Give the number of lines in the records below that include "digit", and nothing more.

□ □ □

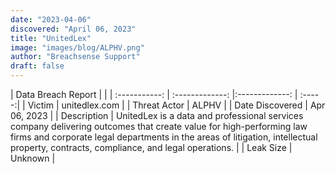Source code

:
 ```yaml
---
date: "2023-04-06"
discovered: "April 06, 2023"
title: "UnitedLex"
image: "images/blog/ALPHV.png"
author: "Breachsense Support"
draft: false
---
```


| Data Breach Report           |              | 
| :-----------: | :-------------:     |:-------------:    | :-----:|
| Victim      | unitedlex.com      | 
| Threat Actor      | ALPHV      | 
| Date Discovered      | Apr 06, 2023      | 
| Description      | UnitedLex is a data and professional services company delivering outcomes that create value for high-performing law firms and corporate legal departments in the areas of litigation, intellectual property, contracts, compliance, and legal operations.      | 
| Leak Size      | Unknown      | 

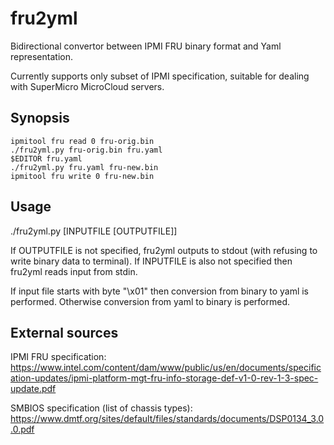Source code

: fru2yml
=======

Bidirectional convertor between IPMI FRU binary format and Yaml representation.

Currently supports only subset of IPMI specification, suitable for dealing with SuperMicro MicroCloud servers.

Synopsis
--------

```
ipmitool fru read 0 fru-orig.bin
./fru2yml.py fru-orig.bin fru.yaml
$EDITOR fru.yaml
./fru2yml.py fru.yaml fru-new.bin
ipmitool fru write 0 fru-new.bin
```


Usage
-----

  ./fru2yml.py [INPUTFILE [OUTPUTFILE]]

If OUTPUTFILE is not specified, fru2yml outputs to stdout (with refusing to write binary data to terminal).
If INPUTFILE is also not specified then fru2yml reads input from stdin.

If input file starts with byte "\x01" then conversion from binary to yaml is performed. Otherwise conversion from yaml to binary is performed.

External sources
----------------

IPMI FRU specification:
https://www.intel.com/content/dam/www/public/us/en/documents/specification-updates/ipmi-platform-mgt-fru-info-storage-def-v1-0-rev-1-3-spec-update.pdf

SMBIOS specification (list of chassis types): https://www.dmtf.org/sites/default/files/standards/documents/DSP0134_3.0.0.pdf

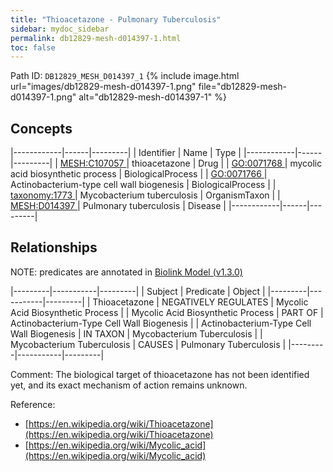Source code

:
 ```yaml
---
title: "Thioacetazone - Pulmonary Tuberculosis"
sidebar: mydoc_sidebar
permalink: db12829-mesh-d014397-1.html
toc: false 
---
```



Path ID: `DB12829_MESH_D014397_1`
{% include image.html url="images/db12829-mesh-d014397-1.png" file="db12829-mesh-d014397-1.png" alt="db12829-mesh-d014397-1" %}

## Concepts

|------------|------|---------|
| Identifier | Name | Type    |
|------------|------|---------|
| <a href="https://identifiers.org/MESH:C107057">MESH:C107057 </a> | thioacetazone | Drug |
| <a href="https://identifiers.org/GO:0071768">GO:0071768 </a> | mycolic acid biosynthetic process | BiologicalProcess |
| <a href="https://identifiers.org/GO:0071766">GO:0071766 </a> | Actinobacterium-type cell wall biogenesis | BiologicalProcess |
| <a href="https://identifiers.org/taxonomy:1773">taxonomy:1773 </a> | Mycobacterium tuberculosis | OrganismTaxon |
| <a href="https://identifiers.org/MESH:D014397">MESH:D014397 </a> | Pulmonary tuberculosis | Disease |
|------------|------|---------|

## Relationships


NOTE: predicates are annotated in <a href="https://github.com/biolink/biolink-model/releases/tag/v1.3.0">Biolink Model (v1.3.0)</a>

|---------|-----------|---------|
| Subject | Predicate | Object  |
|---------|-----------|---------|
| Thioacetazone | NEGATIVELY REGULATES | Mycolic Acid Biosynthetic Process |
| Mycolic Acid Biosynthetic Process | PART OF | Actinobacterium-Type Cell Wall Biogenesis |
| Actinobacterium-Type Cell Wall Biogenesis | IN TAXON | Mycobacterium Tuberculosis |
| Mycobacterium Tuberculosis | CAUSES | Pulmonary Tuberculosis |
|---------|-----------|---------|

Comment: The biological target of thioacetazone has not been identified yet, and its exact mechanism of action remains unknown.

Reference: 
  - [https://en.wikipedia.org/wiki/Thioacetazone](https://en.wikipedia.org/wiki/Thioacetazone)
  - [https://en.wikipedia.org/wiki/Mycolic_acid](https://en.wikipedia.org/wiki/Mycolic_acid)
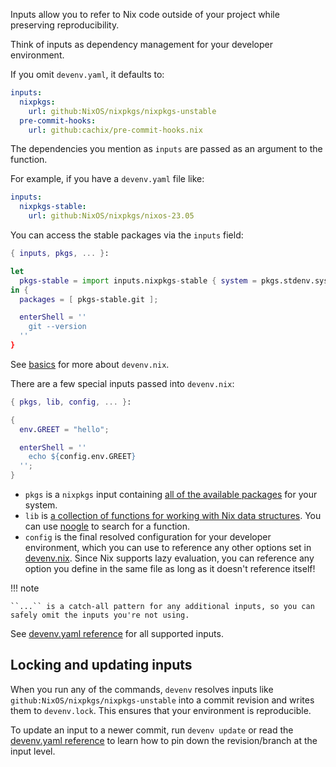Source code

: Inputs allow you to refer to Nix code outside of your project
while preserving reproducibility.

Think of inputs as dependency management for your developer environment.

If you omit `devenv.yaml`, it defaults to:

```yaml title="devenv.yaml"
inputs:
  nixpkgs:
    url: github:NixOS/nixpkgs/nixpkgs-unstable
  pre-commit-hooks:
    url: github:cachix/pre-commit-hooks.nix
```

The dependencies you mention as `inputs` are passed as an argument to the function.

For example, if you have a `devenv.yaml` file like:

```yaml title="devenv.yaml"
inputs:
  nixpkgs-stable:
    url: github:NixOS/nixpkgs/nixos-23.05
```

You can access the stable packages via the `inputs` field:

```nix title="devenv.nix"
{ inputs, pkgs, ... }:

let
  pkgs-stable = import inputs.nixpkgs-stable { system = pkgs.stdenv.system; };
in {
  packages = [ pkgs-stable.git ];

  enterShell = ''
    git --version
  ''
}
```

See [basics](basics.md) for more about `devenv.nix`.

There are a few special inputs passed into `devenv.nix`:

```nix title="devenv.nix"
{ pkgs, lib, config, ... }:

{
  env.GREET = "hello";

  enterShell = ''
    echo ${config.env.GREET}
  '';
}
```

- `pkgs` is a `nixpkgs` input containing [all of the available packages](./packages.md#searching) for your system.
- `lib` is [a collection of functions for working with Nix data structures](https://nixos.org/manual/nixpkgs/stable/#sec-functions-library). You can use [noogle](https://noogle.dev/) to search for a function.
- `config` is the final resolved configuration for your developer environment, which you can use to reference any other options set in [devenv.nix](./reference/options.md). 
   Since Nix supports lazy evaluation, you can reference any option you define in the same file as long as it doesn't reference itself!

!!! note

    ``...`` is a catch-all pattern for any additional inputs, so you can safely omit the inputs you're not using.

See [devenv.yaml reference](reference/yaml-options.md#inputs) for all supported inputs.

## Locking and updating inputs

When you run any of the commands, `devenv` resolves inputs like `github:NixOS/nixpkgs/nixpkgs-unstable` into a commit revision and writes them to `devenv.lock`. This ensures that your environment is reproducible.

To update an input to a newer commit, run `devenv update` or read the [devenv.yaml reference](reference/yaml-options.md#inputs) to learn how to pin down the revision/branch at the input level.
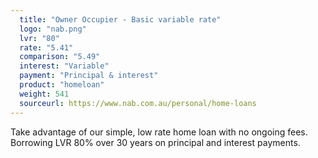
 ```yaml
---
  title: "Owner Occupier - Basic variable rate"
  logo: "nab.png"
  lvr: "80"
  rate: "5.41"
  comparison: "5.49"
  interest: "Variable"
  payment: "Principal & interest"
  product: "homeloan"
  weight: 541
  sourceurl: https://www.nab.com.au/personal/home-loans
---
```


Take advantage of our simple, low rate home loan with no ongoing fees.  Borrowing LVR 80% over 30 years on principal and interest payments.

<!--more-->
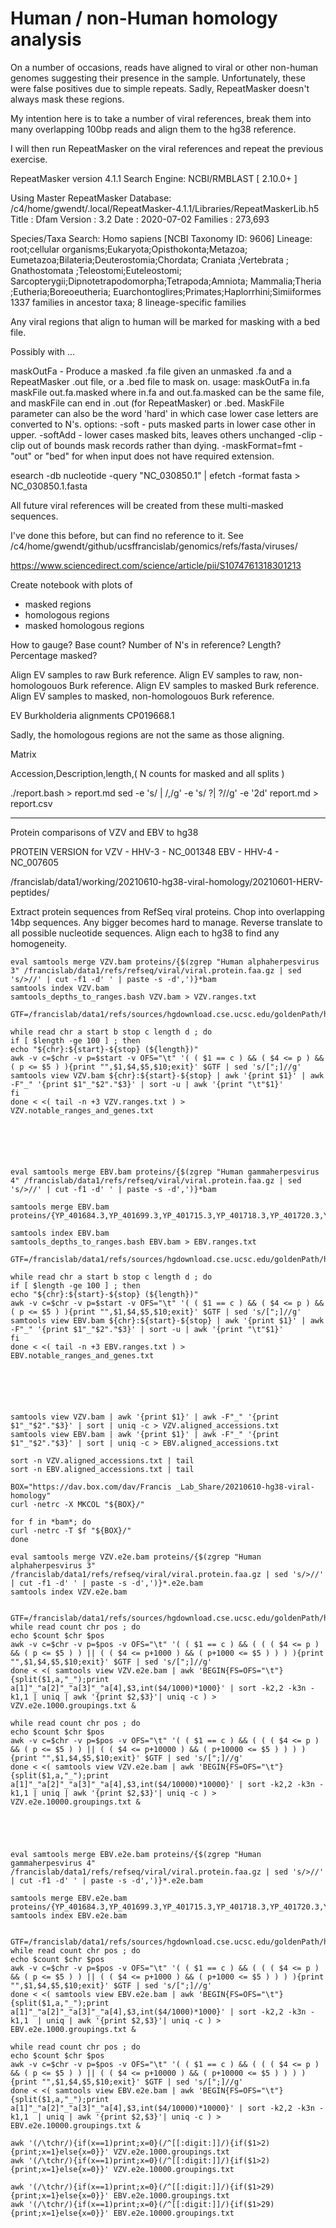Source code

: # Human / non-Human homology analysis


On a number of occasions, reads have aligned to viral or other non-human genomes suggesting their presence in the sample.
Unfortunately, these were false positives due to simple repeats.
Sadly, RepeatMasker doesn't always mask these regions.

My intention here is to take a number of viral references, break them into many overlapping 100bp reads and align them to the hg38 reference.

I will then run RepeatMasker on the viral references and repeat the previous exercise.



RepeatMasker version 4.1.1
Search Engine: NCBI/RMBLAST [ 2.10.0+ ]

Using Master RepeatMasker Database: /c4/home/gwendt/.local/RepeatMasker-4.1.1/Libraries/RepeatMaskerLib.h5
  Title    : Dfam
  Version  : 3.2
  Date     : 2020-07-02
  Families : 273,693

Species/Taxa Search:
  Homo sapiens [NCBI Taxonomy ID: 9606]
  Lineage: root;cellular organisms;Eukaryota;Opisthokonta;Metazoa;
           Eumetazoa;Bilateria;Deuterostomia;Chordata;
           Craniata <chordates>;Vertebrata <vertebrates>;
           Gnathostomata <vertebrates>;Teleostomi;Euteleostomi;
           Sarcopterygii;Dipnotetrapodomorpha;Tetrapoda;Amniota;
           Mammalia;Theria <mammals>;Eutheria;Boreoeutheria;
           Euarchontoglires;Primates;Haplorrhini;Simiiformes
  1337 families in ancestor taxa; 8 lineage-specific families








Any viral regions that align to human will be marked for masking with a bed file.

Possibly with ...

maskOutFa - Produce a masked .fa file given an unmasked .fa and
a RepeatMasker .out file, or a .bed file to mask on.
usage:
   maskOutFa in.fa maskFile out.fa.masked
where in.fa and out.fa.masked can be the same file, and
maskFile can end in .out (for RepeatMasker) or .bed.
MaskFile parameter can also be the word 'hard' in which case 
lower case letters are converted to N's.
options:
   -soft - puts masked parts in lower case other in upper.
   -softAdd - lower cases masked bits, leaves others unchanged
   -clip - clip out of bounds mask records rather than dying.
   -maskFormat=fmt - "out" or "bed" for when input does not have required extension.


esearch -db nucleotide -query "NC_030850.1" | efetch -format fasta > NC_030850.1.fasta








All future viral references will be created from these multi-masked sequences.



I've done this before, but can find no reference to it.
See
/c4/home/gwendt/github/ucsffrancislab/genomics/refs/fasta/viruses/






https://www.sciencedirect.com/science/article/pii/S1074761318301213



Create notebook with plots of 
* masked regions
* homologous regions
* masked homologous regions

How to gauge? Base count? Number of N's in reference?
Length? Percentage masked?


Align EV samples to raw Burk reference.
Align EV samples to raw, non-homologouos Burk reference.
Align EV samples to masked Burk reference.
Align EV samples to masked, non-homologouos Burk reference.

EV Burkholderia alignments CP019668.1

Sadly, the homologous regions are not the same as those aligning.






Matrix


Accession,Description,length,( N counts for masked and all splits )




./report.bash > report.md
sed -e 's/ | /,/g' -e 's/ \?| \?//g' -e '2d' report.md > report.csv






---


Protein comparisons of VZV and EBV to hg38

PROTEIN VERSION for 
VZV - HHV-3 - NC_001348
EBV - HHV-4 - NC_007605


/francislab/data1/working/20210610-hg38-viral-homology/20210601-HERV-peptides/


Extract protein sequences from RefSeq viral proteins.
Chop into overlapping 14bp sequences. Any bigger becomes hard to manage.
Reverse translate to all possible nucleotide sequences.
Align each to hg38 to find any homogeneity.


```
eval samtools merge VZV.bam proteins/{$(zgrep "Human alphaherpesvirus 3" /francislab/data1/refs/refseq/viral/viral.protein.faa.gz | sed 's/>//' | cut -f1 -d' ' | paste -s -d',')}*bam
samtools index VZV.bam
samtools_depths_to_ranges.bash VZV.bam > VZV.ranges.txt

GTF=/francislab/data1/refs/sources/hgdownload.cse.ucsc.edu/goldenPath/hg38/bigZips/genes/hg38.ncbiRefSeq.gtf

while read chr a start b stop c length d ; do
if [ $length -ge 100 ] ; then
echo "${chr}:${start}-${stop} (${length})"
awk -v c=$chr -v p=$start -v OFS="\t" '( ( $1 == c ) && ( $4 <= p ) && ( p <= $5 ) ){print "",$1,$4,$5,$10;exit}' $GTF | sed 's/[";]//g'
samtools view VZV.bam ${chr}:${start}-${stop} | awk '{print $1}' | awk -F"_" '{print $1"_"$2"."$3}' | sort -u | awk '{print "\t"$1}'
fi
done < <( tail -n +3 VZV.ranges.txt ) > VZV.notable_ranges_and_genes.txt






eval samtools merge EBV.bam proteins/{$(zgrep "Human gammaherpesvirus 4" /francislab/data1/refs/refseq/viral/viral.protein.faa.gz | sed 's/>//' | cut -f1 -d' ' | paste -s -d',')}*bam

samtools merge EBV.bam proteins/{YP_401684.3,YP_401699.3,YP_401715.3,YP_401718.3,YP_401720.3,YP_401631.1,YP_401632.1,YP_401633.1,YP_401634.1,YP_401635.1,YP_401636.1,YP_401637.1,YP_401638.1,YP_401639.1,YP_401640.1,YP_401641.1,YP_401642.1,YP_401643.1,YP_401644.1,YP_401645.1,YP_401646.1,YP_401647.1,YP_401648.1,YP_401649.1,YP_401650.1,YP_401651.1,YP_401653.1,YP_401654.1,YP_401655.1,YP_401656.1,YP_401657.1,YP_401658.1,YP_401659.1,YP_401662.1,YP_401663.1,YP_401664.1,YP_401665.1,YP_401666.1,YP_401667.1,YP_401668.1,YP_401669.1,YP_401670.1,YP_401671.1,YP_401672.1,YP_401673.1,YP_401674.1,YP_401675.1,YP_401676.1,YP_401677.1,YP_401678.1,YP_401679.1,YP_401680.1,YP_401681.1,YP_401682.1,YP_401683.1,YP_401685.1,YP_401686.1,YP_401687.1,YP_401688.1,YP_401689.1,YP_401690.1,YP_401691.1,YP_401692.1,YP_401693.1,YP_401694.1,YP_401695.1,YP_401696.1,YP_401697.1,YP_401698.1,YP_401700.1,YP_401701.1,YP_401702.1,YP_401703.1,YP_401704.1,YP_401705.1,YP_401706.1,YP_401707.1,YP_401708.1,YP_401709.1,YP_401710.1,YP_401711.1,YP_401712.1,YP_401713.1,YP_401714.1,YP_401716.1,YP_401717.1,YP_401719.1,YP_401721.1,YP_401722.1,YP_401724.1,YP_401725.1,YP_401726.1,YP_401728.1}*bam

samtools index EBV.bam
samtools_depths_to_ranges.bash EBV.bam > EBV.ranges.txt

GTF=/francislab/data1/refs/sources/hgdownload.cse.ucsc.edu/goldenPath/hg38/bigZips/genes/hg38.ncbiRefSeq.gtf

while read chr a start b stop c length d ; do
if [ $length -ge 100 ] ; then
echo "${chr}:${start}-${stop} (${length})"
awk -v c=$chr -v p=$start -v OFS="\t" '( ( $1 == c ) && ( $4 <= p ) && ( p <= $5 ) ){print "",$1,$4,$5,$10;exit}' $GTF | sed 's/[";]//g'
samtools view EBV.bam ${chr}:${start}-${stop} | awk '{print $1}' | awk -F"_" '{print $1"_"$2"."$3}' | sort -u | awk '{print "\t"$1}'
fi
done < <( tail -n +3 EBV.ranges.txt ) > EBV.notable_ranges_and_genes.txt






samtools view VZV.bam | awk '{print $1}' | awk -F"_" '{print $1"_"$2"."$3}' | sort | uniq -c > VZV.aligned_accessions.txt
samtools view EBV.bam | awk '{print $1}' | awk -F"_" '{print $1"_"$2"."$3}' | sort | uniq -c > EBV.aligned_accessions.txt

sort -n VZV.aligned_accessions.txt | tail
sort -n EBV.aligned_accessions.txt | tail
```





```
BOX="https://dav.box.com/dav/Francis _Lab_Share/20210610-hg38-viral-homology"
curl -netrc -X MKCOL "${BOX}/"

for f in *bam*; do
curl -netrc -T $f "${BOX}/"
done
```




```
eval samtools merge VZV.e2e.bam proteins/{$(zgrep "Human alphaherpesvirus 3" /francislab/data1/refs/refseq/viral/viral.protein.faa.gz | sed 's/>//' | cut -f1 -d' ' | paste -s -d',')}*.e2e.bam
samtools index VZV.e2e.bam


GTF=/francislab/data1/refs/sources/hgdownload.cse.ucsc.edu/goldenPath/hg38/bigZips/genes/hg38.ncbiRefSeq.gtf
while read count chr pos ; do
echo $count $chr $pos
awk -v c=$chr -v p=$pos -v OFS="\t" '( ( $1 == c ) && ( ( ( $4 <= p ) && ( p <= $5 ) ) || ( ( $4 <= p+1000 ) && ( p+1000 <= $5 ) ) ) ){print "",$1,$4,$5,$10;exit}' $GTF | sed 's/[";]//g'
done < <( samtools view VZV.e2e.bam | awk 'BEGIN{FS=OFS="\t"}{split($1,a,"_");print a[1]"_"a[2]"_"a[3]"_"a[4],$3,int($4/1000)*1000}' | sort -k2,2 -k3n -k1,1 | uniq | awk '{print $2,$3}'| uniq -c ) > VZV.e2e.1000.groupings.txt &

while read count chr pos ; do
echo $count $chr $pos
awk -v c=$chr -v p=$pos -v OFS="\t" '( ( $1 == c ) && ( ( ( $4 <= p ) && ( p <= $5 ) ) || ( ( $4 <= p+10000 ) && ( p+10000 <= $5 ) ) ) ){print "",$1,$4,$5,$10;exit}' $GTF | sed 's/[";]//g'
done < <( samtools view VZV.e2e.bam | awk 'BEGIN{FS=OFS="\t"}{split($1,a,"_");print a[1]"_"a[2]"_"a[3]"_"a[4],$3,int($4/10000)*10000}' | sort -k2,2 -k3n -k1,1 | uniq | awk '{print $2,$3}'| uniq -c ) > VZV.e2e.10000.groupings.txt &





eval samtools merge EBV.e2e.bam proteins/{$(zgrep "Human gammaherpesvirus 4" /francislab/data1/refs/refseq/viral/viral.protein.faa.gz | sed 's/>//' | cut -f1 -d' ' | paste -s -d',')}*.e2e.bam

samtools merge EBV.e2e.bam proteins/{YP_401684.3,YP_401699.3,YP_401715.3,YP_401718.3,YP_401720.3,YP_401631.1,YP_401632.1,YP_401633.1,YP_401634.1,YP_401635.1,YP_401636.1,YP_401637.1,YP_401638.1,YP_401639.1,YP_401640.1,YP_401641.1,YP_401642.1,YP_401643.1,YP_401644.1,YP_401645.1,YP_401646.1,YP_401647.1,YP_401648.1,YP_401649.1,YP_401650.1,YP_401651.1,YP_401653.1,YP_401654.1,YP_401655.1,YP_401656.1,YP_401657.1,YP_401658.1,YP_401659.1,YP_401662.1,YP_401663.1,YP_401664.1,YP_401665.1,YP_401666.1,YP_401667.1,YP_401668.1,YP_401669.1,YP_401670.1,YP_401671.1,YP_401672.1,YP_401673.1,YP_401674.1,YP_401675.1,YP_401676.1,YP_401677.1,YP_401678.1,YP_401679.1,YP_401680.1,YP_401681.1,YP_401682.1,YP_401683.1,YP_401685.1,YP_401686.1,YP_401687.1,YP_401688.1,YP_401689.1,YP_401690.1,YP_401691.1,YP_401692.1,YP_401693.1,YP_401694.1,YP_401695.1,YP_401696.1,YP_401697.1,YP_401698.1,YP_401700.1,YP_401701.1,YP_401702.1,YP_401703.1,YP_401704.1,YP_401705.1,YP_401706.1,YP_401707.1,YP_401708.1,YP_401709.1,YP_401710.1,YP_401711.1,YP_401712.1,YP_401713.1,YP_401714.1,YP_401716.1,YP_401717.1,YP_401719.1,YP_401721.1,YP_401722.1,YP_401724.1,YP_401725.1,YP_401726.1,YP_401728.1}*.e2e.bam
samtools index EBV.e2e.bam


GTF=/francislab/data1/refs/sources/hgdownload.cse.ucsc.edu/goldenPath/hg38/bigZips/genes/hg38.ncbiRefSeq.gtf
while read count chr pos ; do
echo $count $chr $pos
awk -v c=$chr -v p=$pos -v OFS="\t" '( ( $1 == c ) && ( ( ( $4 <= p ) && ( p <= $5 ) ) || ( ( $4 <= p+1000 ) && ( p+1000 <= $5 ) ) ) ){print "",$1,$4,$5,$10;exit}' $GTF | sed 's/[";]//g'
done < <( samtools view EBV.e2e.bam | awk 'BEGIN{FS=OFS="\t"}{split($1,a,"_");print a[1]"_"a[2]"_"a[3]"_"a[4],$3,int($4/1000)*1000}' | sort -k2,2 -k3n -k1,1  | uniq | awk '{print $2,$3}'| uniq -c ) > EBV.e2e.1000.groupings.txt &

while read count chr pos ; do
echo $count $chr $pos
awk -v c=$chr -v p=$pos -v OFS="\t" '( ( $1 == c ) && ( ( ( $4 <= p ) && ( p <= $5 ) ) || ( ( $4 <= p+10000 ) && ( p+10000 <= $5 ) ) ) ){print "",$1,$4,$5,$10;exit}' $GTF | sed 's/[";]//g'
done < <( samtools view EBV.e2e.bam | awk 'BEGIN{FS=OFS="\t"}{split($1,a,"_");print a[1]"_"a[2]"_"a[3]"_"a[4],$3,int($4/10000)*10000}' | sort -k2,2 -k3n -k1,1  | uniq | awk '{print $2,$3}'| uniq -c ) > EBV.e2e.10000.groupings.txt &

```






```
awk '(/\tchr/){if(x==1)print;x=0}(/^[[:digit:]]/){if($1>2){print;x=1}else{x=0}}' VZV.e2e.1000.groupings.txt
awk '(/\tchr/){if(x==1)print;x=0}(/^[[:digit:]]/){if($1>2){print;x=1}else{x=0}}' VZV.e2e.10000.groupings.txt

awk '(/\tchr/){if(x==1)print;x=0}(/^[[:digit:]]/){if($1>29){print;x=1}else{x=0}}' EBV.e2e.1000.groupings.txt
awk '(/\tchr/){if(x==1)print;x=0}(/^[[:digit:]]/){if($1>29){print;x=1}else{x=0}}' EBV.e2e.10000.groupings.txt
```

□ □ □

**Written solution**:
4